**Aim of the task:**
Without the pictures, write out all the lines below exactly as they appear.

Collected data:
___

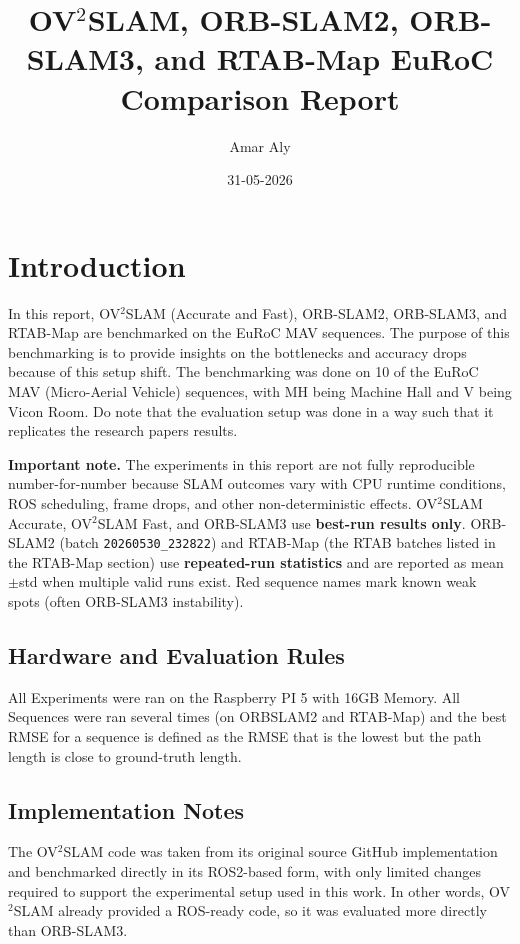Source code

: \documentclass[11pt]{article}
\title{OV$^{2}$SLAM, ORB-SLAM2, ORB-SLAM3, and RTAB-Map EuRoC Comparison Report}
\author{Amar Aly}
\date{31-05-2026}
\begin{document}
\maketitle


\tableofcontents

\section{Introduction}

In this report, OV$^{2}$SLAM (Accurate and Fast), ORB-SLAM2, ORB-SLAM3, and RTAB-Map are benchmarked on the EuRoC MAV sequences. The purpose of this benchmarking is to provide insights on the bottlenecks and accuracy drops because of this setup shift. The benchmarking was done on 10 of the EuRoC MAV (Micro-Aerial Vehicle) sequences, with MH being Machine Hall and V being Vicon Room. Do note that the evaluation setup was done in a way such that it replicates the research papers results.

\textbf{Important note.} The experiments in this report are not fully reproducible number-for-number because SLAM outcomes vary with CPU runtime conditions, ROS scheduling, frame drops, and other non-deterministic effects. OV$^{2}$SLAM Accurate, OV$^{2}$SLAM Fast, and ORB-SLAM3 use \textbf{best-run results only}. ORB-SLAM2 (batch \texttt{20260530\_232822}) and RTAB-Map (the RTAB batches listed in the RTAB-Map section) use \textbf{repeated-run statistics} and are reported as mean$\pm$std when multiple valid runs exist. Red sequence names mark known weak spots (often ORB-SLAM3 instability).

\subsection{Hardware and Evaluation Rules}
All Experiments were ran on the Raspberry PI 5 with 16GB Memory. All Sequences were ran several times (on ORBSLAM2 and RTAB-Map) and the best RMSE for a sequence is defined as the RMSE that is the lowest but the path length is close to ground-truth length. 

\subsection{Implementation Notes}

The OV$^{2}$SLAM code was taken from its original source GitHub implementation and benchmarked directly in its ROS2-based form, with only limited changes required to support the experimental setup used in this work. In other words, OV$^{2}$SLAM already provided a ROS-ready code, so it was evaluated more directly than ORB-SLAM3.
\end{document}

___

**Finished task:**
Source code

: \documentclass[11pt]{article}
\title{OV$^{2}$SLAM, ORB-SLAM2, ORB-SLAM3, and RTAB-Map EuRoC Comparison Report}
\author{Amar Aly}
\date{31-05-2026}
\begin{document}
\maketitle


\tableofcontents

\section{Introduction}

In this report, OV$^{2}$SLAM (Accurate and Fast), ORB-SLAM2, ORB-SLAM3, and RTAB-Map are benchmarked on the EuRoC MAV sequences. The purpose of this benchmarking is to provide insights on the bottlenecks and accuracy drops because of this setup shift. The benchmarking was done on 10 of the EuRoC MAV (Micro-Aerial Vehicle) sequences, with MH being Machine Hall and V being Vicon Room. Do note that the evaluation setup was done in a way such that it replicates the research papers results.

\textbf{Important note.} The experiments in this report are not fully reproducible number-for-number because SLAM outcomes vary with CPU runtime conditions, ROS scheduling, frame drops, and other non-deterministic effects. OV$^{2}$SLAM Accurate, OV$^{2}$SLAM Fast, and ORB-SLAM3 use \textbf{best-run results only}. ORB-SLAM2 (batch \texttt{20260530\_232822}) and RTAB-Map (the RTAB batches listed in the RTAB-Map section) use \textbf{repeated-run statistics} and are reported as mean$\pm$std when multiple valid runs exist. Red sequence names mark known weak spots (often ORB-SLAM3 instability).

\subsection{Hardware and Evaluation Rules}
All Experiments were ran on the Raspberry PI 5 with 16GB Memory. All Sequences were ran several times (on ORBSLAM2 and RTAB-Map) and the best RMSE for a sequence is defined as the RMSE that is the lowest but the path length is close to ground-truth length. 

\subsection{Implementation Notes}

The OV$^{2}$SLAM code was taken from its original source GitHub implementation and benchmarked directly in its ROS2-based form, with only limited changes required to support the experimental setup used in this work. In other words, OV$^{2}$SLAM already provided a ROS-ready code, so it was evaluated more directly than ORB-SLAM3.
\end{document}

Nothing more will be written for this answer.